■ What is being asked: Report every line of the records below that contains the word "templates".

■ Input records:
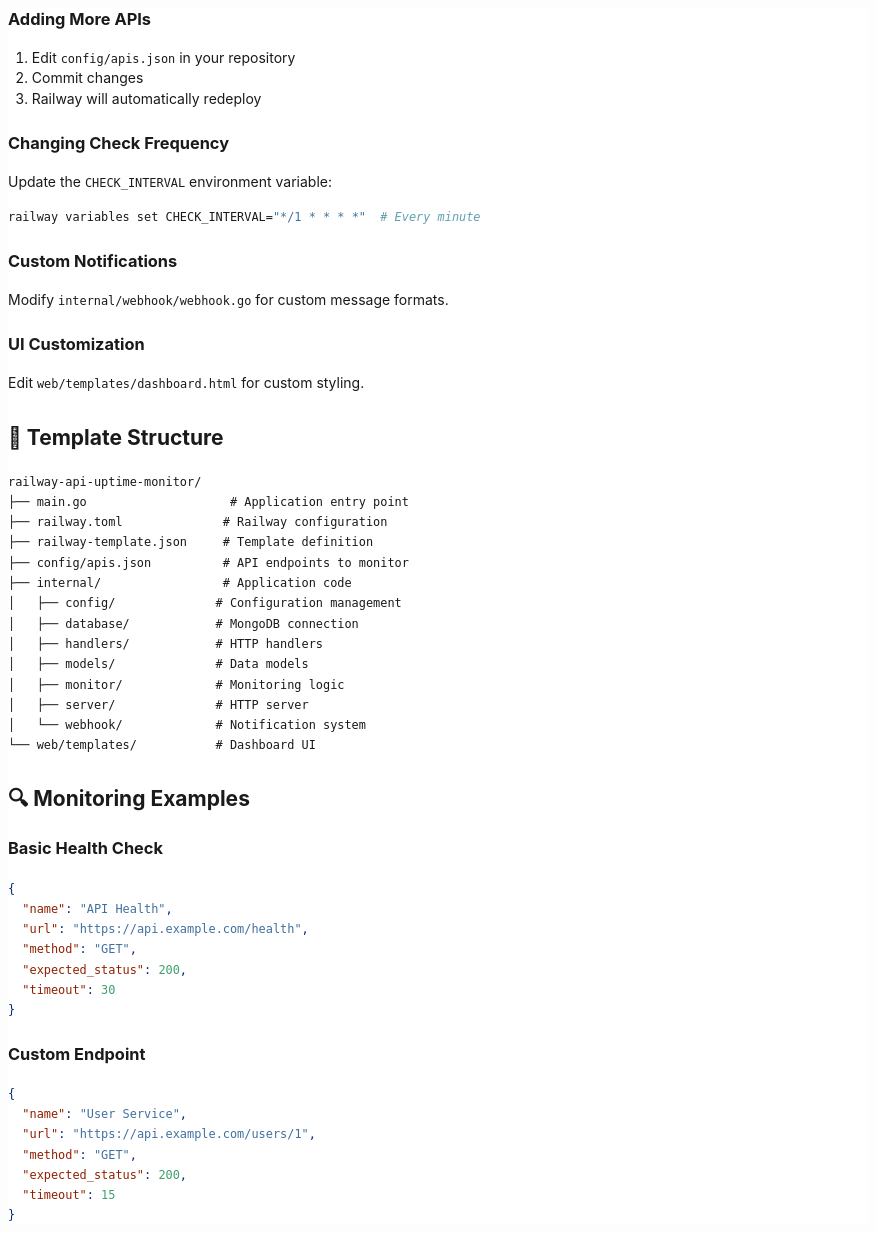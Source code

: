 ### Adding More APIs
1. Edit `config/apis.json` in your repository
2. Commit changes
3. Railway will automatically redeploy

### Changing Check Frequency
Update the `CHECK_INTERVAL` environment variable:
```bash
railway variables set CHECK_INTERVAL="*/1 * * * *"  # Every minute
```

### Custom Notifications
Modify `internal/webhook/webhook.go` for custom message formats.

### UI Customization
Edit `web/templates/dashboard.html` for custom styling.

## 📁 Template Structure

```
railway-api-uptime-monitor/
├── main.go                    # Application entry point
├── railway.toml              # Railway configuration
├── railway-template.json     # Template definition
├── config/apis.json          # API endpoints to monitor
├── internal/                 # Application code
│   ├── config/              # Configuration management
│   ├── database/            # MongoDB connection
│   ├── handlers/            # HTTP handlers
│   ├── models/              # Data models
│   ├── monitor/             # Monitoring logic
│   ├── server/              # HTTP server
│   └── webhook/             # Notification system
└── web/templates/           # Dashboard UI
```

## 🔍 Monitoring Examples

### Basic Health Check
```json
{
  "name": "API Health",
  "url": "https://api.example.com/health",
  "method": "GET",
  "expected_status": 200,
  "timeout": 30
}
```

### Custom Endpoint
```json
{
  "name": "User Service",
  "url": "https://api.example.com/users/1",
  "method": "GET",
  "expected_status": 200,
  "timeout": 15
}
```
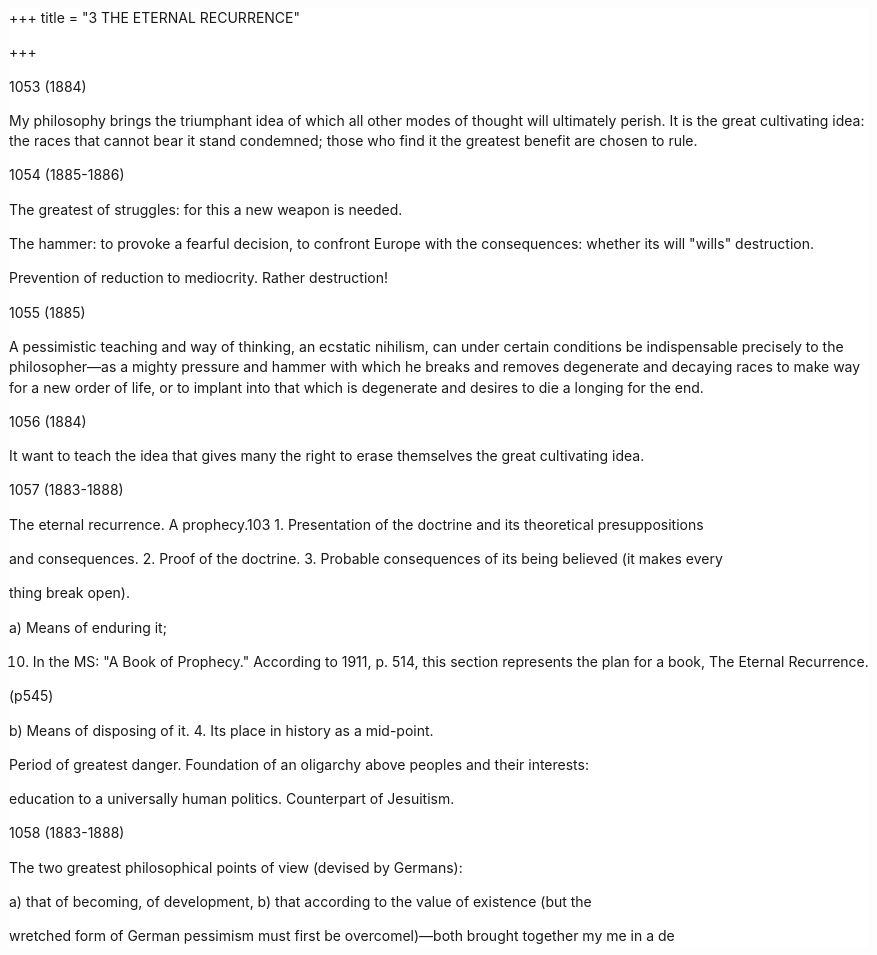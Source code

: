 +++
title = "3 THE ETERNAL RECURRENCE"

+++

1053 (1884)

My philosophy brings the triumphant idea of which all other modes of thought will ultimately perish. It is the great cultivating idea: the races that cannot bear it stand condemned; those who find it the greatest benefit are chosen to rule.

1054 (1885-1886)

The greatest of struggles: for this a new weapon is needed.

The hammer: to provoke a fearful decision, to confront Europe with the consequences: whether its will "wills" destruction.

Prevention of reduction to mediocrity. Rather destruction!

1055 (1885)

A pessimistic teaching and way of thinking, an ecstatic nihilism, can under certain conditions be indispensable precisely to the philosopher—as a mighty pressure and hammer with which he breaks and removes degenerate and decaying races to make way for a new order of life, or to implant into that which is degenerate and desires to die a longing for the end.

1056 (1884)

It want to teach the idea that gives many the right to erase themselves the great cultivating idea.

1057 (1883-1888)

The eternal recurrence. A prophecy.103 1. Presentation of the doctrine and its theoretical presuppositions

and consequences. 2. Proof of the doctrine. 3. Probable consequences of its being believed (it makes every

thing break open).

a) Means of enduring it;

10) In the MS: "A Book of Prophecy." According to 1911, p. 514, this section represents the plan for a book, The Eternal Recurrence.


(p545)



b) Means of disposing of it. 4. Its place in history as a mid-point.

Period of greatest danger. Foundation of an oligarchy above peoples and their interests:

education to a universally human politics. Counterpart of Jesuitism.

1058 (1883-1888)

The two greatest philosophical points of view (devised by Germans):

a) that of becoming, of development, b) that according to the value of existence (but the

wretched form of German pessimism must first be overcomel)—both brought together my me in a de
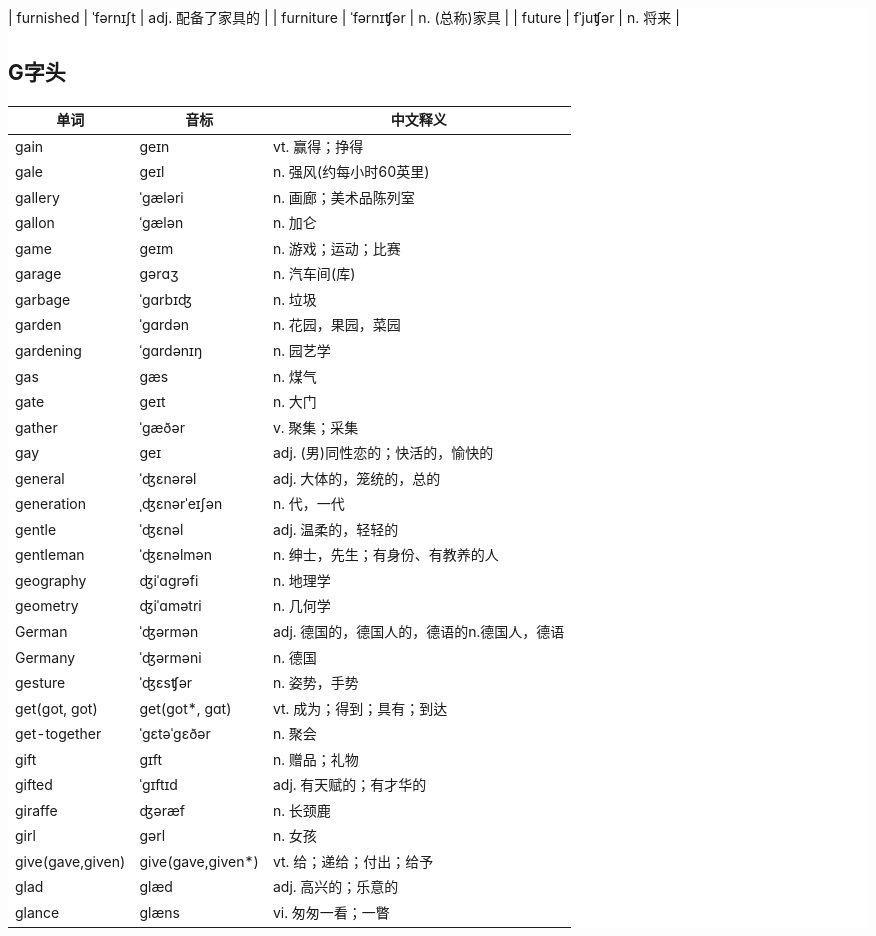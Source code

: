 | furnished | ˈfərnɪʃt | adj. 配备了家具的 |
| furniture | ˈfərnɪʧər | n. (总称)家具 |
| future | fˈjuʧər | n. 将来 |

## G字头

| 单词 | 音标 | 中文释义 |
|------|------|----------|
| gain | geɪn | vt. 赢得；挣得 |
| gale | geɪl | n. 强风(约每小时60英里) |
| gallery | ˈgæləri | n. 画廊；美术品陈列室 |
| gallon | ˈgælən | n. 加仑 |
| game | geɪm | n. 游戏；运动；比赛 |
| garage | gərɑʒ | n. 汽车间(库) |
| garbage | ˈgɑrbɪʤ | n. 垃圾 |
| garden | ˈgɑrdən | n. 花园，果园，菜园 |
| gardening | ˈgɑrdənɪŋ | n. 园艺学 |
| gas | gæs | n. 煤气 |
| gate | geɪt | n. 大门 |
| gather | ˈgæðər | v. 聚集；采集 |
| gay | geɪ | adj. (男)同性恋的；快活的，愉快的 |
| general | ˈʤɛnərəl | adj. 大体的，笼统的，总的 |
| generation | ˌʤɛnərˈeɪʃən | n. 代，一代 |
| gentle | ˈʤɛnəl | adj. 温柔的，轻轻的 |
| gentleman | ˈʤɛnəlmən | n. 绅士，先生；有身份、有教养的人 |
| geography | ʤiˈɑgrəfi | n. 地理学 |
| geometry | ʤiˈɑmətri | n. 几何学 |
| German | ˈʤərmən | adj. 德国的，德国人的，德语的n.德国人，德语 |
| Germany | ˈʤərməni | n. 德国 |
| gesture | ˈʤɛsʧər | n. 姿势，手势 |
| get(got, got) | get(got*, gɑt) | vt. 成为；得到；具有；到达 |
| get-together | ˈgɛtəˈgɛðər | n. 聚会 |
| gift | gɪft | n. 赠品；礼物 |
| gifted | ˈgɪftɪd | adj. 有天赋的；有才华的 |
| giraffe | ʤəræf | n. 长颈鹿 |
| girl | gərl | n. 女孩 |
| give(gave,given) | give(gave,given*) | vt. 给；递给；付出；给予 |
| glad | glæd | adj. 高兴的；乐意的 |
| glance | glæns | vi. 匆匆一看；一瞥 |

■ Answer space:
Edit `web/templates/dashboard.html` for custom styling.
└── web/templates/           # Dashboard UI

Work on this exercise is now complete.